Oakland’s Piedmont Elementary is a small school with a big problem: Fifth-grade bullies beating up smaller kids.

Anthony Cataldo of Oakland first raised concerns about aggressive bullying at his son’s elementary school last year after Zachary lost four teeth on the playground — but he said he received only a verbal assurance that things would change.

Cataldo said he complained again when some boys at school kicked 7-year-old Zachary in the stomach three months ago but got no response.

Now - two days after an older student slammed Zachary against a tree, fracturing his skull and sending the first-grader to intensive care — Cataldo is hiring a lawyer, and school officials are paying attention.

Apparently, there’s no supervision in the school yard where children wait to be picked up after school.
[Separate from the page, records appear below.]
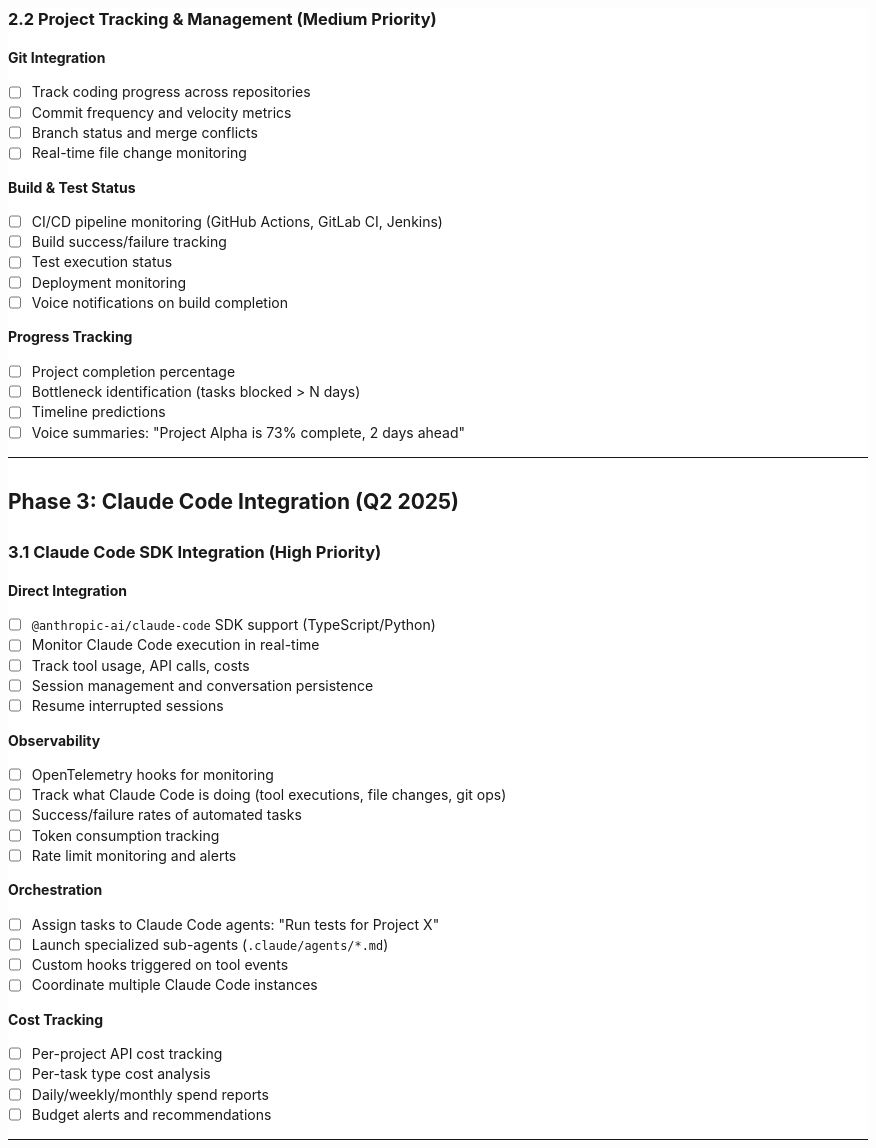 ### 2.2 Project Tracking & Management (Medium Priority)

**Git Integration**
- [ ] Track coding progress across repositories
- [ ] Commit frequency and velocity metrics
- [ ] Branch status and merge conflicts
- [ ] Real-time file change monitoring

**Build & Test Status**
- [ ] CI/CD pipeline monitoring (GitHub Actions, GitLab CI, Jenkins)
- [ ] Build success/failure tracking
- [ ] Test execution status
- [ ] Deployment monitoring
- [ ] Voice notifications on build completion

**Progress Tracking**
- [ ] Project completion percentage
- [ ] Bottleneck identification (tasks blocked > N days)
- [ ] Timeline predictions
- [ ] Voice summaries: "Project Alpha is 73% complete, 2 days ahead"

---

## Phase 3: Claude Code Integration (Q2 2025)

### 3.1 Claude Code SDK Integration (High Priority)

**Direct Integration**
- [ ] `@anthropic-ai/claude-code` SDK support (TypeScript/Python)
- [ ] Monitor Claude Code execution in real-time
- [ ] Track tool usage, API calls, costs
- [ ] Session management and conversation persistence
- [ ] Resume interrupted sessions

**Observability**
- [ ] OpenTelemetry hooks for monitoring
- [ ] Track what Claude Code is doing (tool executions, file changes, git ops)
- [ ] Success/failure rates of automated tasks
- [ ] Token consumption tracking
- [ ] Rate limit monitoring and alerts

**Orchestration**
- [ ] Assign tasks to Claude Code agents: "Run tests for Project X"
- [ ] Launch specialized sub-agents (`.claude/agents/*.md`)
- [ ] Custom hooks triggered on tool events
- [ ] Coordinate multiple Claude Code instances

**Cost Tracking**
- [ ] Per-project API cost tracking
- [ ] Per-task type cost analysis
- [ ] Daily/weekly/monthly spend reports
- [ ] Budget alerts and recommendations

---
It’s every kid for himself.

Meanwhile, Jay Greene criticizes the New York Times for its failure to report the full story of bullied Billy Wolfe, who went to the Fayetteville, Arkansas school Greene’s children now attend. Before presenting Wolfe as a victim of senseless violence, did the NYT reporter look at school records or the police report?

13 Responses to “Bullies”


  1. 1 jon Apr 25th, 2008 at 4:42 am

    I was bullied for a long while growing up. Never lost teeth, mostly just verbal crap. And I lashed out at others, too. Not too uncommon. Not in any way an excuse, but a common reaction. I thought the NYTimes story was probably only one side, but didn’t think much of it. I did wonder why a national paper based in New York couldn’t go from a story like that towards examining the issue nationwide, but I guess that kid was too great a story.

    Kids are jerks: they look for ways to get others angry, crying, scared, or whatever. They bug people, poke people, call them names, are elitists in their own worlds. (They’re like some blogs.) When I look back at much of my childhood, it’s with a mix of misery and shame.

  2. 2 Lori Apr 25th, 2008 at 5:43 am

    Jon, I’m sorry you had to live like that. I’m very thankful that my parents could afford (with many sacrifices) to send me to private school after I was held to the wall at knife-point in 7th grade.

    Now that I’m grown up (different town), our elementary school is very good at keeping bullies in line. After 5th grade, the kids are dumped together and teachers are given no authority, and bullies are totally in control of the building. Even bringing a weapon to school (the ultimate sin) will just get a kid switched to a school on a different side of town.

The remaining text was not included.